Hawaiian sea salt, while similar, should not be confused with Himalayan sea salt. Hawaiian sea salt is a deep red color, while Himalayan sea salt is pink.
This color comes from red alaea volcanic clay found in Hawaii. This clay is then purified and infused with white Hawaiian sea salt to give it its distinctive color.
Pink Himalayan sea salt, black lava Hawaiian sea salt, kosher salt, coarse sea salt, and rock salt are all good Hawaiian sea salt substitutes.
Hawaiian sea salt is often used as a finishing spice or a rub for meats or fish. Since it enhances both bitter and sweet flavors, sprinkling Hawaiian sea salt on chocolate is also popular.
Types of Hawaiian Sea Salt Substitutions
Hawaiian sea salt is distinctive for its bright color, its containment of 80 minerals, and its coarse, hard texture. Depending on which characteristic you’re targeting, here are some Hawaiian sea salt substitutions.
1. Pink Himalayan Sea Salt
Pink Himalayan sea salt comes from a mine in Pakistan. It receives its pink color due to trace amounts of iron oxide.
It has a close mineral content, similar color and texture, and is frequently used in rubs. This makes it an excellent substitution for Hawaiian sea salt.
According to NPR, pink Himalayan sea salt has been rising in popularity. Like other common spice substitutions, this makes it widely accessible and easy to stock in your kitchen.
2. Black Lava Hawaiian Sea Salt
Black Hawaiian sea salt is also found in volcanic lava beds in Hawaii. However, instead of clay, it’s infused with lava rock and activated charcoal.
It has a similar texture to Hawaiian sea salt. However, it has a slightly more ocean taste as opposed to the clay flavor of Hawaiian sea salt. It is excellent as a finishing spice, especially on meats and vegetables.
In addition to the flavor, it also boasts detoxifying health benefits from the charcoal.
3. Kosher Salt
Kosher salt is a common household ingredient, which makes it an ideal Hawaiian sea salt substitution.
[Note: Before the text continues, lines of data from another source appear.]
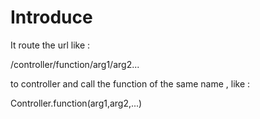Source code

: # Introduce

It route the url like :

/controller/function/arg1/arg2... 

to controller and call the function of the same name , like :

Controller.function(arg1,arg2,...)

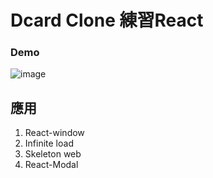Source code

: # Dcard Clone  練習React

### Demo

![image](https://github.com/Allen0524/DcardAPI/blob/main/dcardApi.gif)

## 應用

1. React-window
2. Infinite load
3. Skeleton web
4. React-Modal
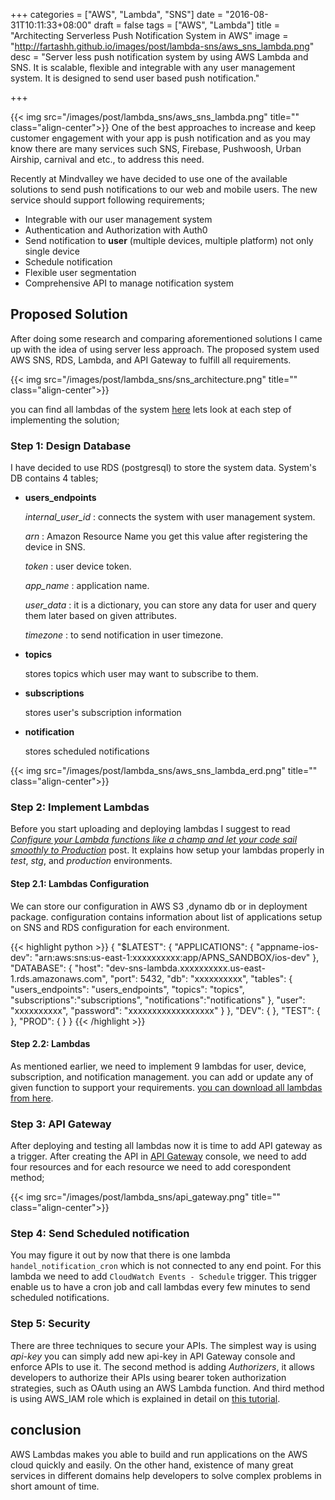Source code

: +++
categories = ["AWS", "Lambda", "SNS"]
date = "2016-08-31T10:11:33+08:00"
draft = false
tags = ["AWS", "Lambda"]
title = "Architecting Serverless Push Notification System in AWS"
image = "http://fartashh.github.io/images/post/lambda-sns/aws_sns_lambda.png"
desc = "Server less push notification system by using AWS Lambda and SNS. It is scalable, flexible and integrable with any user management system. It is designed to send user based push notification."

+++


{{< img src="/images/post/lambda_sns/aws_sns_lambda.png" title="" class="align-center">}}
One of the best approaches to increase and keep customer engagement with your app is push notification and as you may know 
there are many services such SNS, Firebase, Pushwoosh, Urban Airship, carnival and etc., to address this need.

Recently at Mindvalley we have decided to use one of the available solutions to send push notifications to our web and mobile users.
The new service should support following requirements;

 * Integrable with our user management system
 * Authentication and Authorization with Auth0
 * Send notification to **user** (multiple devices, multiple platform) not only single device
 * Schedule notification
 * Flexible user segmentation
 * Comprehensive API to manage notification system 
<!--more-->

## Proposed Solution 

After doing some research and comparing aforementioned solutions I came up with the idea of using server less approach.
The proposed system used AWS SNS, RDS, Lambda, and API Gateway to fulfill all requirements.
 
{{< img src="/images/post/lambda_sns/sns_architecture.png" title="" class="align-center">}}


you can find all lambdas of the system [here](https://github.com/fartashh/userbase-sns-lambda)
lets look at each step of implementing the solution;

### Step 1: Design Database

I have decided to use RDS (postgresql) to store the system data. System's DB contains 4 tables;

 * **users_endpoints**
 
     *internal_user_id* : connects the system with user management system.
     
     *arn* : Amazon Resource Name you get this value after registering the device in SNS.
     
     *token* : user device token.
     
     *app_name* : application name.
     
     *user_data* : it is a dictionary, you can store any data for user and query them later based on given attributes.
     
     *timezone* : to send notification in user timezone.
      
 
 * **topics**
 
    stores topics which user may want to subscribe to them.
 
 * **subscriptions**
 
    stores user's subscription information
 
 * **notification**
 
    stores scheduled notifications
 
 
{{< img src="/images/post/lambda_sns/aws_sns_lambda_erd.png" title="" class="align-center">}}

### Step 2: Implement Lambdas

Before you start uploading and deploying lambdas I suggest to
read [*Configure your Lambda functions like a champ and let your code sail smoothly to Production*](https://getpocket.com/a/read/1215426880)
post. It explains how setup your lambdas properly in *test*, *stg*, and *production* environments.  

#### Step 2.1: Lambdas Configuration
We can store our configuration in AWS S3 ,dynamo db or in deployment package. configuration contains information 
about list of applications setup on SNS and RDS configuration for each environment.

{{< highlight python >}}
{
  "$LATEST": {
    "APPLICATIONS": {
      "appname-ios-dev": "arn:aws:sns:us-east-1:xxxxxxxxxx:app/APNS_SANDBOX/ios-dev"
    },
    "DATABASE": {
      "host": "dev-sns-lambda.xxxxxxxxxx.us-east-1.rds.amazonaws.com",
      "port": 5432,
      "db": "xxxxxxxxxx",
      "tables": {
        "users_endpoints": "users_endpoints",
        "topics": "topics",
        "subscriptions":"subscriptions",
        "notifications":"notifications"
      },
      "user": "xxxxxxxxxx",
      "password": "xxxxxxxxxxxxxxxxxx"
    }
  },
  "DEV": {
  },
  "TEST": {
  },
  "PROD": {
  }
}
{{< /highlight >}}

#### Step 2.2: Lambdas
As mentioned earlier, we need to implement 9 lambdas for user, device, subscription, and notification management. you can add
or update any of given function to support your requirements.
[you can download all lambdas from here](https://github.com/fartashh/userbase-sns-lambda).
 
### Step 3: API Gateway 
After deploying and testing all lambdas now it is time to add API gateway as a trigger. 
After creating the API in [API Gateway](https://aws.amazon.com/api-gateway/) console, we need to add four resources and for
each resource we need to add corespondent method;

{{< img src="/images/post/lambda_sns/api_gateway.png" title="" class="align-center">}}

### Step 4: Send Scheduled notification
You may figure it out by now that there is one lambda `handel_notification_cron` which is not connected to any end point.
For this lambda we need to add `CloudWatch Events - Schedule` trigger. This trigger enable us to have a cron job and call lambdas every few 
minutes to send scheduled notifications.

### Step 5: Security 
There are three techniques to secure your APIs. The simplest way is using *api-key* you can simply add new api-key in API Gateway 
console and enforce APIs to use it. The second method is adding *Authorizers*, it allows developers to authorize their APIs
using bearer token authorization strategies, such as OAuth using an AWS Lambda function. And third method is using AWS_IAM role
which is explained in detail on [this tutorial](https://auth0.com/docs/integrations/aws-api-gateway).

## conclusion
AWS Lambdas makes you able to build and run applications on the AWS cloud quickly and easily. On the other hand, existence of
many great services in different domains help developers to solve complex problems in short amount of time.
While it lacks the flavor and health benefits of the previous two substitutions, it does remain true to the texture. The larger grains make it ideal for rubs and finishing, similar to the Hawaiian sea salt.
4. Coarse Sea Salt
Sea salt is made by allowing saltwater to evaporate into salt crystals. This process gives it a similar flavor to the Hawaiian sea salt.
If you choose coarse sea salt, you will also get a similar texture to the Hawaiian sea salt. Being able to use it in rubs and as a finishing spice, makes it a close substitution for Hawaiian sea salt.
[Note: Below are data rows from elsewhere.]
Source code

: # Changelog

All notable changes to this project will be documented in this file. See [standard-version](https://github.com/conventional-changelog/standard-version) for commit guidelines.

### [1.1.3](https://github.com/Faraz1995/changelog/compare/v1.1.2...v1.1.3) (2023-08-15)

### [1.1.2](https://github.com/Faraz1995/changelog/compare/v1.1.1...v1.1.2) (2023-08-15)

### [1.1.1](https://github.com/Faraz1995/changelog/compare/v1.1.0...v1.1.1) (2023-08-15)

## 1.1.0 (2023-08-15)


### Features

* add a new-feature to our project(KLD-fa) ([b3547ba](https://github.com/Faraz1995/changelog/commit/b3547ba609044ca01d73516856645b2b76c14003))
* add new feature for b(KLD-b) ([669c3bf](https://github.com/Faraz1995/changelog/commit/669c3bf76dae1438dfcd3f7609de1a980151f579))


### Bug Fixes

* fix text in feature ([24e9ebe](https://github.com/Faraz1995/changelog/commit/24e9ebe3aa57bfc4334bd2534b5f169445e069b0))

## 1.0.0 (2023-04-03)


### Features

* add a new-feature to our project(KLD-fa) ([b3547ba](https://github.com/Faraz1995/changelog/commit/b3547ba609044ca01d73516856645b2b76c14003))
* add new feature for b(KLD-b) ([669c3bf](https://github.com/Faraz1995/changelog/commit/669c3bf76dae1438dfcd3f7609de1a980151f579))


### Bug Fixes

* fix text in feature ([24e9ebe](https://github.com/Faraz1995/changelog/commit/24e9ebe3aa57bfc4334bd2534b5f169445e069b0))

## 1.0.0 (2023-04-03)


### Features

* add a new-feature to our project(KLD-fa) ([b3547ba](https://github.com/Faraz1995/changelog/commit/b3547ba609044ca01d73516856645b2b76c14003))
Coarse sea salt is also fairly easy to purchase and can be found at most grocery stores.
5. Rock Salt
Similar to Himalayan sea salt, rock salt is also mined from salt range mountains. Like Hawaiian sea salt, it’s coarse and contains minerals making it an ideal substitution.
Hawaiian sea salt, though an uncommon ingredient in many homes, can be substituted for a variety of salts. This includes two of the most common types of salt stocked in kitchens, Kosher salt and sea salt.